THE INPUT Block Start

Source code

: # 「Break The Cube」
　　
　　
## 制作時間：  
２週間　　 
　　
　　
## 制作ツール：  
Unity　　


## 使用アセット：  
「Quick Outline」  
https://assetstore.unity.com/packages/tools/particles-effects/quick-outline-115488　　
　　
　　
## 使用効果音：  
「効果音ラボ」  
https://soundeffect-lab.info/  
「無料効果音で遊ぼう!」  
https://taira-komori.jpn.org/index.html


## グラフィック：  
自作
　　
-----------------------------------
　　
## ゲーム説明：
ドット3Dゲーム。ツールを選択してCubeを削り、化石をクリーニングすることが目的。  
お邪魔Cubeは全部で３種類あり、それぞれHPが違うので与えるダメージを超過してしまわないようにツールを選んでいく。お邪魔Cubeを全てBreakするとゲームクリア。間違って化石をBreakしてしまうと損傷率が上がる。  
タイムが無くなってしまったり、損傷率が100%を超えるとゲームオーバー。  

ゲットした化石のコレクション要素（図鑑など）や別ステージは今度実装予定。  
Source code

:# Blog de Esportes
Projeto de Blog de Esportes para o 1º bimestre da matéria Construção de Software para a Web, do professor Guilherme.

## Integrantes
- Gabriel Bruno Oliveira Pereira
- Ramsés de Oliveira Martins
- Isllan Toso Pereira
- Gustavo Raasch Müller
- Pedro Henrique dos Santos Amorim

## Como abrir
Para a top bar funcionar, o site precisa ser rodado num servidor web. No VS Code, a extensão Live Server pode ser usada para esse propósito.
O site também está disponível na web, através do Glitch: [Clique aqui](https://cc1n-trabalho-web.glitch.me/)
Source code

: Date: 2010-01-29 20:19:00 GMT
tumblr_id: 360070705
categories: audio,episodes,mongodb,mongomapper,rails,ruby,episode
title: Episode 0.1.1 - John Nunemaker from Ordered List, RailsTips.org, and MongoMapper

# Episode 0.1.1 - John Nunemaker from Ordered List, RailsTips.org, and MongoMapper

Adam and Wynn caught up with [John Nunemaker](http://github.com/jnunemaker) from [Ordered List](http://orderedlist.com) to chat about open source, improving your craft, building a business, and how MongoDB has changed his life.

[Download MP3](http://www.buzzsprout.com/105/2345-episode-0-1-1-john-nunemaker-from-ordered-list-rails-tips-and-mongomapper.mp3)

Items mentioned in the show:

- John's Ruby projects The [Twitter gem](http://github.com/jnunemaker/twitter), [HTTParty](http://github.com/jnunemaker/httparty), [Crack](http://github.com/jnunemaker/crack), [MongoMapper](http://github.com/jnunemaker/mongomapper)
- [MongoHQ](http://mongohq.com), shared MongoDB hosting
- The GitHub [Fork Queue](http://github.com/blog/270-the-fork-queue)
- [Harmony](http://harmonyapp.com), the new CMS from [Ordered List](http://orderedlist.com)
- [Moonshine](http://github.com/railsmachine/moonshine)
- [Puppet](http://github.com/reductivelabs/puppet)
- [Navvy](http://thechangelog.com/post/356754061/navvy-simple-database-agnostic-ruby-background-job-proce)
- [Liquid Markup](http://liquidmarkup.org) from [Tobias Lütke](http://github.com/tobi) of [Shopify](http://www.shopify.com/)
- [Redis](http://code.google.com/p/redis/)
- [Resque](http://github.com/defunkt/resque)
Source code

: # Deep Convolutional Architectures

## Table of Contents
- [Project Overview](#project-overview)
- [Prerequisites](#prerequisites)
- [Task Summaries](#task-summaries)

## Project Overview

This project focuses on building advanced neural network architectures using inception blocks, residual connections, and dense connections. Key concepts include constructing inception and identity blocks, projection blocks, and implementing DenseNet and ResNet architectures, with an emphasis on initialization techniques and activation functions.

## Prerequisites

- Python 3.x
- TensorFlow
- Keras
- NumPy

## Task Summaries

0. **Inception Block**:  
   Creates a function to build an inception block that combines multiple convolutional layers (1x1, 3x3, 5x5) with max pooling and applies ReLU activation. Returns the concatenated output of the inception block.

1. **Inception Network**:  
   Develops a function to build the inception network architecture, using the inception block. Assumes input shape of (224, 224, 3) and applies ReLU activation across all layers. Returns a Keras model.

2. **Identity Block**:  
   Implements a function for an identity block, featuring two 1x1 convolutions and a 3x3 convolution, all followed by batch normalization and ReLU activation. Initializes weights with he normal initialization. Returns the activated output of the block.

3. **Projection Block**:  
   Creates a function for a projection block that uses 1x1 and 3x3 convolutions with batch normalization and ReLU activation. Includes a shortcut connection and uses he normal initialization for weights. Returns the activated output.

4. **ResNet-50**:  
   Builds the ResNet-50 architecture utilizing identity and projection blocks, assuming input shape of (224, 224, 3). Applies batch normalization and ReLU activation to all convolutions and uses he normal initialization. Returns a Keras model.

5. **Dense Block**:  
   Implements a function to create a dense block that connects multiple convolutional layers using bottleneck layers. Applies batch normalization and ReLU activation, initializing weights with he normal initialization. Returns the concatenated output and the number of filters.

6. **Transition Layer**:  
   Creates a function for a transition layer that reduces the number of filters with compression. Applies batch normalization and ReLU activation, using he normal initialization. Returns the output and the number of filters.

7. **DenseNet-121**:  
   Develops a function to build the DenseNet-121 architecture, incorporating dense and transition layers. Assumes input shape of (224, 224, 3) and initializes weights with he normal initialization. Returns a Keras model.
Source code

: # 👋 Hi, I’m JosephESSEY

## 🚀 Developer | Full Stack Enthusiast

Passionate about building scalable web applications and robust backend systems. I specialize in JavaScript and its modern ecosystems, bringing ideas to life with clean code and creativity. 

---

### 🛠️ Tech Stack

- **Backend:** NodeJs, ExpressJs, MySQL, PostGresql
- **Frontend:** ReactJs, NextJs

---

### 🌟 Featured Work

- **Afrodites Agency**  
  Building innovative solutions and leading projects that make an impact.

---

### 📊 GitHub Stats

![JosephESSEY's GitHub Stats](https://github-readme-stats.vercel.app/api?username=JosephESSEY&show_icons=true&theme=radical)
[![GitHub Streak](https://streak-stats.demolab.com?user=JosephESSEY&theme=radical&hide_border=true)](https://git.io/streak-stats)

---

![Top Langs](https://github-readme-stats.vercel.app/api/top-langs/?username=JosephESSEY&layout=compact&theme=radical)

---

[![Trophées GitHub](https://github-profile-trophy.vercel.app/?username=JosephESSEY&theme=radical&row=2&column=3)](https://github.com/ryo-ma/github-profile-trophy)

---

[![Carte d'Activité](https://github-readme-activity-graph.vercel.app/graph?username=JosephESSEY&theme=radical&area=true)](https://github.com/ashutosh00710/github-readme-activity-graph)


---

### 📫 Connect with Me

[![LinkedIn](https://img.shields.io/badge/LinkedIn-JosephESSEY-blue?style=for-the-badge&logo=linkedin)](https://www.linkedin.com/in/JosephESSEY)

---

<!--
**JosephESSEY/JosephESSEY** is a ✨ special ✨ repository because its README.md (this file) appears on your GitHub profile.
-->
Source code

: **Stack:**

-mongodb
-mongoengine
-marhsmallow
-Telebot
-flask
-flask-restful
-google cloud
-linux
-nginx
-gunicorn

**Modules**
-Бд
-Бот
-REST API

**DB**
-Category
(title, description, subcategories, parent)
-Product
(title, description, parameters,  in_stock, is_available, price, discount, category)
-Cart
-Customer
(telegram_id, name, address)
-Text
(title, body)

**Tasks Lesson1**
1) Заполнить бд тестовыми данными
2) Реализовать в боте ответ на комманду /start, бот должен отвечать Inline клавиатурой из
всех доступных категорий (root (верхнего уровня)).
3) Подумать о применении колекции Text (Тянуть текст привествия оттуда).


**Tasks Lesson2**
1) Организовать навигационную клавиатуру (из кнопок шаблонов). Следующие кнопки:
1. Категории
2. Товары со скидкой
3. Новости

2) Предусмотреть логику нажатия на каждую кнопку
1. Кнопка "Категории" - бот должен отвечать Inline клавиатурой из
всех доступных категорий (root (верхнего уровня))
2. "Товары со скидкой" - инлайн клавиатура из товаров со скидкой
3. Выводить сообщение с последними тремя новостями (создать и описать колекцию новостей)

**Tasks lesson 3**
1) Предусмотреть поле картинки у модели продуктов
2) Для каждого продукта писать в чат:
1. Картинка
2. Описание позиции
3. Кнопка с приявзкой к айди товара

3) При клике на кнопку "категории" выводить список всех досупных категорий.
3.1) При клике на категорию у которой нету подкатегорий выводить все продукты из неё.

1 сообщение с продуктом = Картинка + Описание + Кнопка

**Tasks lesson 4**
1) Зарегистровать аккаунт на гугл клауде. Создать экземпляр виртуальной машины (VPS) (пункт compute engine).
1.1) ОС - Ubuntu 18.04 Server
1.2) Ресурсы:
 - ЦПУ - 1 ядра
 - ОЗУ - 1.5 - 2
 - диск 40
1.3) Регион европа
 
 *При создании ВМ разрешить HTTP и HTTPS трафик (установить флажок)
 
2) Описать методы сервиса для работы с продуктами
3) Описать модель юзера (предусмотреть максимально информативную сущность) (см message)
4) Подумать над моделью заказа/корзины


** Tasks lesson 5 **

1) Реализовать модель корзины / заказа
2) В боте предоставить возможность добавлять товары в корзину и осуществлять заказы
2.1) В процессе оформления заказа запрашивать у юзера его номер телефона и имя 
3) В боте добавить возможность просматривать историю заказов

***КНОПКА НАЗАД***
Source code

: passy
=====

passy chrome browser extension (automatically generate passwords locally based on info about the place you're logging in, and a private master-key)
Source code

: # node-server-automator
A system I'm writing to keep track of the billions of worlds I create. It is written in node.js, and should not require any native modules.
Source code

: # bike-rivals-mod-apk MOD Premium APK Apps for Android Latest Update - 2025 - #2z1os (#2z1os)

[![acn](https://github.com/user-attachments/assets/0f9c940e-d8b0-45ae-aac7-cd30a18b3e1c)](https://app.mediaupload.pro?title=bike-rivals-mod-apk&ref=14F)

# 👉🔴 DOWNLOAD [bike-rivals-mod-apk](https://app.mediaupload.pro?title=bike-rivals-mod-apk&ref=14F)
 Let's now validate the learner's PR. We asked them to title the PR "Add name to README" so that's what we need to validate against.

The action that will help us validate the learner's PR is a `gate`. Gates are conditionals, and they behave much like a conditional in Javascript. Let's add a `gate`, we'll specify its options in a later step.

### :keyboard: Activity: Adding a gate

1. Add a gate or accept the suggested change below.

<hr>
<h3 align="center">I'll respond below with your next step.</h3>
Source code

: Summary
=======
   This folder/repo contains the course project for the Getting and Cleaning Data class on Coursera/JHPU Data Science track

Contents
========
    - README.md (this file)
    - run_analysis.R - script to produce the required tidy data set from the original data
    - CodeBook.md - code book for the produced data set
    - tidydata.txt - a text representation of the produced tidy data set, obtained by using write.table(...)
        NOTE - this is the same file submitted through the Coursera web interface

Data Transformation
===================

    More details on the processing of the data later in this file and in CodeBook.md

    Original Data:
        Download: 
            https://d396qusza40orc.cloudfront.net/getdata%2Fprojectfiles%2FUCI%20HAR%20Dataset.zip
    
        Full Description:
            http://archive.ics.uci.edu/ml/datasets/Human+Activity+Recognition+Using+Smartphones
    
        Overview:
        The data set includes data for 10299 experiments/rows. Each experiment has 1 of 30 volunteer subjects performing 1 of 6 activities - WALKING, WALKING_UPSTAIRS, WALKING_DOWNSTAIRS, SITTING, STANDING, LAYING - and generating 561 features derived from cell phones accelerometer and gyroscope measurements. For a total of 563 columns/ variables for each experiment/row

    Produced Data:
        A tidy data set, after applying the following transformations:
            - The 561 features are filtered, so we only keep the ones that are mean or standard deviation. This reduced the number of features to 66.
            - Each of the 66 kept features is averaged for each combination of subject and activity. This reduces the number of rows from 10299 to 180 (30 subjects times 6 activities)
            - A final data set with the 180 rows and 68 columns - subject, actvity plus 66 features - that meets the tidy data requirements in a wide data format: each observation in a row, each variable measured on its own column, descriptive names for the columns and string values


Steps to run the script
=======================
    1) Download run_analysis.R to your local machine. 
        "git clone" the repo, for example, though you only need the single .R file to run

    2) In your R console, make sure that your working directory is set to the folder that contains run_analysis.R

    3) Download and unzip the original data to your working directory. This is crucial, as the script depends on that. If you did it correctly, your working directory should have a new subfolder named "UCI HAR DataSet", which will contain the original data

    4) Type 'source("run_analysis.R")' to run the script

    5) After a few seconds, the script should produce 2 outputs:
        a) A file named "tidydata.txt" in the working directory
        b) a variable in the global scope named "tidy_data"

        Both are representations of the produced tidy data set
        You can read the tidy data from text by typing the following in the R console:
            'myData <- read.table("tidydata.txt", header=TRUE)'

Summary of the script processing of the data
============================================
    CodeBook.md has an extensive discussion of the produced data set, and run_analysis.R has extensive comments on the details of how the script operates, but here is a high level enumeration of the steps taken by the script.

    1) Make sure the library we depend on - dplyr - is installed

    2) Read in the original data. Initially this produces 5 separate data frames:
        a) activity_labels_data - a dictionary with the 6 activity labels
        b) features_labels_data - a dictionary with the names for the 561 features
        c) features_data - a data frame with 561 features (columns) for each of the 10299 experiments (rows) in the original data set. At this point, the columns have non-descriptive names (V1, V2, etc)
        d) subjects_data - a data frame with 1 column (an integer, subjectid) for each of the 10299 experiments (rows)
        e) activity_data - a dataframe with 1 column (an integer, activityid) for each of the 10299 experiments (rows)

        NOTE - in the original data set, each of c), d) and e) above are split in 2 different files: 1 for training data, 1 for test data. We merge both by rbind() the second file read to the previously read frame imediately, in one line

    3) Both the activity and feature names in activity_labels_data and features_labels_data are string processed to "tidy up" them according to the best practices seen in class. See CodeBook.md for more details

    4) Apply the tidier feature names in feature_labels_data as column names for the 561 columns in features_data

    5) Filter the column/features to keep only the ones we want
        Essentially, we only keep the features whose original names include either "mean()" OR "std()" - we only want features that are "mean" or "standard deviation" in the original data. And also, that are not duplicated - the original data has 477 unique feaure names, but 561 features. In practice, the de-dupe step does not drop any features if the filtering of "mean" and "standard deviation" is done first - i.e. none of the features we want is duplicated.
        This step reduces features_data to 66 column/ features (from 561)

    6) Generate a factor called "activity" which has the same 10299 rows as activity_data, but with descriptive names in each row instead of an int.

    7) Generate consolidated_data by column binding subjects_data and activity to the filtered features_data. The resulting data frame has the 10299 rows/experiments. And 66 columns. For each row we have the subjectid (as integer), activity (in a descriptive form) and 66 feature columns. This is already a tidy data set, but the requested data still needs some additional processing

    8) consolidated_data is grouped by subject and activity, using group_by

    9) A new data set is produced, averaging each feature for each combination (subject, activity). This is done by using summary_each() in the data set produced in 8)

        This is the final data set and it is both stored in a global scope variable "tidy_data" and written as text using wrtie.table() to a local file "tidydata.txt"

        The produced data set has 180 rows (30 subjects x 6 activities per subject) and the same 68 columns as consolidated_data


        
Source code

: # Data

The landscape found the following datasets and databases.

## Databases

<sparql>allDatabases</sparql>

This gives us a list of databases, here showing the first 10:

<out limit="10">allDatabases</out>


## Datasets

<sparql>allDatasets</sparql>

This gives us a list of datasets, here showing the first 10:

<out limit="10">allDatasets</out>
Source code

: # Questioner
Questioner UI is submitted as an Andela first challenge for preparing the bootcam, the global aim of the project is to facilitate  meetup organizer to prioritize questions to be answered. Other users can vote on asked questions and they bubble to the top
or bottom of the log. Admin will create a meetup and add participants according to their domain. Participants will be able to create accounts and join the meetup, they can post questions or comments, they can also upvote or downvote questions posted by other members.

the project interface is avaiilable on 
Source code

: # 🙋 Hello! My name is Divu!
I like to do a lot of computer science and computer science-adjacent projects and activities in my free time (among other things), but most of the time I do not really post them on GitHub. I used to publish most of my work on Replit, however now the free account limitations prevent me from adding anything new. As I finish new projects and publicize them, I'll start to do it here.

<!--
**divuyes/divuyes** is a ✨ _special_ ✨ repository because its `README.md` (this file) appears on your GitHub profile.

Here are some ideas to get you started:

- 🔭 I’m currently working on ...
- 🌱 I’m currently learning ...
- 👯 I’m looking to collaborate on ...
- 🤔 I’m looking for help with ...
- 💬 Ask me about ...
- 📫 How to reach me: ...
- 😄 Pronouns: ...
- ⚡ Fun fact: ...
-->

THE INPUT Block End

What is needed is an exact copy of the entries above, from the first line through the line holding "ドット3Dゲーム。ツールを選", with both of those lines kept; please give nothing else.

**OUTPUT FOR THIS EXERCISE**
Source code

: # 「Break The Cube」
　　
　　
## 制作時間：  
２週間　　 
　　
　　
## 制作ツール：  
Unity　　


## 使用アセット：  
「Quick Outline」  
https://assetstore.unity.com/packages/tools/particles-effects/quick-outline-115488　　
　　
　　
## 使用効果音：  
「効果音ラボ」  
https://soundeffect-lab.info/  
「無料効果音で遊ぼう!」  
https://taira-komori.jpn.org/index.html


## グラフィック：  
自作
　　
-----------------------------------
　　
## ゲーム説明：
ドット3Dゲーム。ツールを選択してCubeを削り、化石をクリーニングすることが目的。  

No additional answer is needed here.